Scan the records for "article" and copy each line that contains it.

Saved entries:
*** Block opens ***

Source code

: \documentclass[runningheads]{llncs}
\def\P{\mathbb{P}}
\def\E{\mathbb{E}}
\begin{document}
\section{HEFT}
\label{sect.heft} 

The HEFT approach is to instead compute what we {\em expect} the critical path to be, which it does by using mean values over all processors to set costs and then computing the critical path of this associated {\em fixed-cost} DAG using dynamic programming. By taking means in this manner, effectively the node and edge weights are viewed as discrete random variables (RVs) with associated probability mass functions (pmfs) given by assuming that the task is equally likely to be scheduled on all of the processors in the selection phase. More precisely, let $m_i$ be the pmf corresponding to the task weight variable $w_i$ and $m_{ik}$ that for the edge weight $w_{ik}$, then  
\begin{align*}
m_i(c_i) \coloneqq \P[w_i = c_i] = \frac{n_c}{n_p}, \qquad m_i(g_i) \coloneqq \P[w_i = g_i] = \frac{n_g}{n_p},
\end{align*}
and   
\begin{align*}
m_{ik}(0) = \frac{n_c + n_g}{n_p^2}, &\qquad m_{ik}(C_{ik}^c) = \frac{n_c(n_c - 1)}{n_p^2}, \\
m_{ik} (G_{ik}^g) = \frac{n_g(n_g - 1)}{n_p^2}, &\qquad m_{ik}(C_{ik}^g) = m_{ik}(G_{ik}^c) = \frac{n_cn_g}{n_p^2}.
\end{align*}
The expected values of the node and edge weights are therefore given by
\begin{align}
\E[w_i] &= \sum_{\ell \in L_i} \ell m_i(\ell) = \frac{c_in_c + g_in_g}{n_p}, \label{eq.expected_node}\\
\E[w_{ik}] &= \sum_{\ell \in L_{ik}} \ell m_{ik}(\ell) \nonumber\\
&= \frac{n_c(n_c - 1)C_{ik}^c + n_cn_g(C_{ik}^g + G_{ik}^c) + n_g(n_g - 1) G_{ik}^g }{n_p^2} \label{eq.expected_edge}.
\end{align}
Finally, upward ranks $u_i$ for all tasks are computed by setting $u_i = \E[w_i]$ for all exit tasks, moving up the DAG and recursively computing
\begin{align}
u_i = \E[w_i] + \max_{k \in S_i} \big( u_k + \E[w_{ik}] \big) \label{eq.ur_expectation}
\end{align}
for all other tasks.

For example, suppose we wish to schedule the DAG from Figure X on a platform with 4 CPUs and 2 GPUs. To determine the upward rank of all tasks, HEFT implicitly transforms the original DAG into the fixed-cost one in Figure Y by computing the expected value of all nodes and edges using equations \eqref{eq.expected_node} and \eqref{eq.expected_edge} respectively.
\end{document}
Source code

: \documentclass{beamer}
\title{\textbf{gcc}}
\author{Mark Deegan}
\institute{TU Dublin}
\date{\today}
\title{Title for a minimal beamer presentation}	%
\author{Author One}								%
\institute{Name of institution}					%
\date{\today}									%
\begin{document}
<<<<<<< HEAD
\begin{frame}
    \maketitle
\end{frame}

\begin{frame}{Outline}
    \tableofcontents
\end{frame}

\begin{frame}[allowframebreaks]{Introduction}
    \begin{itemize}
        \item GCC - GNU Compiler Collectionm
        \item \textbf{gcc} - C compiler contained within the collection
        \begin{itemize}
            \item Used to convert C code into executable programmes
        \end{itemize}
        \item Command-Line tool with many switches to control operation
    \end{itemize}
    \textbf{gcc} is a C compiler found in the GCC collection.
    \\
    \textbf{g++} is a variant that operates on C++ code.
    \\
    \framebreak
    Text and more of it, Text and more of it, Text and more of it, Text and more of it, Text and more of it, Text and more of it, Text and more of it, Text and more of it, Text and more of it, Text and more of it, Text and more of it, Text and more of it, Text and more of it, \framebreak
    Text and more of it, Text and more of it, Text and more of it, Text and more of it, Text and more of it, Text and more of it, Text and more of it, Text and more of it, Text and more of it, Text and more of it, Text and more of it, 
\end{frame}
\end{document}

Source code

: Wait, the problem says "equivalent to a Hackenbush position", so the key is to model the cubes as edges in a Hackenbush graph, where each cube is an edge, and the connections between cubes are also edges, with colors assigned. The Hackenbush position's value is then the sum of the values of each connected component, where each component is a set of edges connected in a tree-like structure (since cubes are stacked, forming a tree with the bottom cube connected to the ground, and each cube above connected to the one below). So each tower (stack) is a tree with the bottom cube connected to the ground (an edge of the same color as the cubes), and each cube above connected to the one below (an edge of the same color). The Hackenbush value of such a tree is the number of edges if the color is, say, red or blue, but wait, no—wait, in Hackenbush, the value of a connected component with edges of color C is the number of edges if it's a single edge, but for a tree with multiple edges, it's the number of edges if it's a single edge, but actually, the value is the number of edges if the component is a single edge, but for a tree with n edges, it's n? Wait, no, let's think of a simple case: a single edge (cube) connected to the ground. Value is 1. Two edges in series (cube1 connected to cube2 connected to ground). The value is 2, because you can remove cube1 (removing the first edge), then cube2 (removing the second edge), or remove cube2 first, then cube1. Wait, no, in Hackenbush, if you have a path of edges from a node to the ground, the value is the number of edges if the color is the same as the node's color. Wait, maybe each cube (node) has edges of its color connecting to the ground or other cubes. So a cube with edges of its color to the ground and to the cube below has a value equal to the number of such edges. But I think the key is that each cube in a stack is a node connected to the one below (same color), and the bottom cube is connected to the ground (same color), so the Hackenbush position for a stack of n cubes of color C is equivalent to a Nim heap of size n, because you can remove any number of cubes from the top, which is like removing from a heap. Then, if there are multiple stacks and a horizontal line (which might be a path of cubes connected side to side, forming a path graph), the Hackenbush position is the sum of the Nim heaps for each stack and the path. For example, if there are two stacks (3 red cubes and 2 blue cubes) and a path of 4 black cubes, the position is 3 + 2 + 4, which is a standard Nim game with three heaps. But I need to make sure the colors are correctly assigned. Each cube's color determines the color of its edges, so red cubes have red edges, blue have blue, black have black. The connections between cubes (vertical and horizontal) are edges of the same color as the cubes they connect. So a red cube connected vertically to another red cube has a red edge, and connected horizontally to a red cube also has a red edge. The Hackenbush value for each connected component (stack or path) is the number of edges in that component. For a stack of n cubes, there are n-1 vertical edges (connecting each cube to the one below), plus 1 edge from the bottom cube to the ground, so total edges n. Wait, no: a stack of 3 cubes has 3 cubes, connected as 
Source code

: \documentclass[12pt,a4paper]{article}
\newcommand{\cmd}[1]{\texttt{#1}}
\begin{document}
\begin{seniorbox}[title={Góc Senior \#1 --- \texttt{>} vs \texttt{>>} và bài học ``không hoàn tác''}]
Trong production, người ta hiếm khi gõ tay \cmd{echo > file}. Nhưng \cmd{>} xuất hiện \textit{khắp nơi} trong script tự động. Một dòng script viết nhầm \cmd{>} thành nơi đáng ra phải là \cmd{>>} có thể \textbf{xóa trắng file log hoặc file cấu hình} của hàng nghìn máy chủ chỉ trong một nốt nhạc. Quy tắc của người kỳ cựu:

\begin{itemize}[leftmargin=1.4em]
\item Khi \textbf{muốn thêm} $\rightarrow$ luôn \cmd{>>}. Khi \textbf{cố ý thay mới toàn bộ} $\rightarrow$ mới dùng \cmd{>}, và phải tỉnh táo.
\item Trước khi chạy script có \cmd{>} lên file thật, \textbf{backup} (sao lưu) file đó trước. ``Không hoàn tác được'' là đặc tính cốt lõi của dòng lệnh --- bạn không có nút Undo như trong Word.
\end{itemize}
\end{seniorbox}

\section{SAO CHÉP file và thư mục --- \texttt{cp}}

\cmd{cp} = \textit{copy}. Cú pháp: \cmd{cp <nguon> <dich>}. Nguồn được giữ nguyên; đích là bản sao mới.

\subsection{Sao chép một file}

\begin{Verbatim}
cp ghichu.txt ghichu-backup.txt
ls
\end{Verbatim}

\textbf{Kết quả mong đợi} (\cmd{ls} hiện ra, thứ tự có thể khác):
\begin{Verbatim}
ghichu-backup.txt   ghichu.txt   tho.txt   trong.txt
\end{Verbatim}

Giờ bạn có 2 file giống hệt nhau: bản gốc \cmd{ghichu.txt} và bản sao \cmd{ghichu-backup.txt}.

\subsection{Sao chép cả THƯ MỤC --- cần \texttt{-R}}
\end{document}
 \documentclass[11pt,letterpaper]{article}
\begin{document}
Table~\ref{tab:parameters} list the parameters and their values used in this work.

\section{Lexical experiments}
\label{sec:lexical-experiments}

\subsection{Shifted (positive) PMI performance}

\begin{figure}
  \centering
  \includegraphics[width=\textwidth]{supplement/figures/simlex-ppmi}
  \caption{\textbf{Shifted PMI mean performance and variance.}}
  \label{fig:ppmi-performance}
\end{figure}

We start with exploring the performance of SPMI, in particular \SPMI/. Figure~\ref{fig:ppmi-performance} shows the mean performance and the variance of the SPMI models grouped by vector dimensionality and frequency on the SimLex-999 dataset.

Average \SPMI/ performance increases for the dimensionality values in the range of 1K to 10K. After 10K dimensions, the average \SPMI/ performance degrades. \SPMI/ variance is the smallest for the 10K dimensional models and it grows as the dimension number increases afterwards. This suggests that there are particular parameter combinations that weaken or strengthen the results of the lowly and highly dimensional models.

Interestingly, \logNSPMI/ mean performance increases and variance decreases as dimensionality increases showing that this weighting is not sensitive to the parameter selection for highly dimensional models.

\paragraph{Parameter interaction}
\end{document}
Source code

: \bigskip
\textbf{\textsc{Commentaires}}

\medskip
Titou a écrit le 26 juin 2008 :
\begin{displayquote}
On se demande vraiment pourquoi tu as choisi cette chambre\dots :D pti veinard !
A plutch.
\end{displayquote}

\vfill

*** Block closes ***

(EXERCISE RESULT):
: \documentclass[12pt,a4paper]{article}
 \documentclass[11pt,letterpaper]{article}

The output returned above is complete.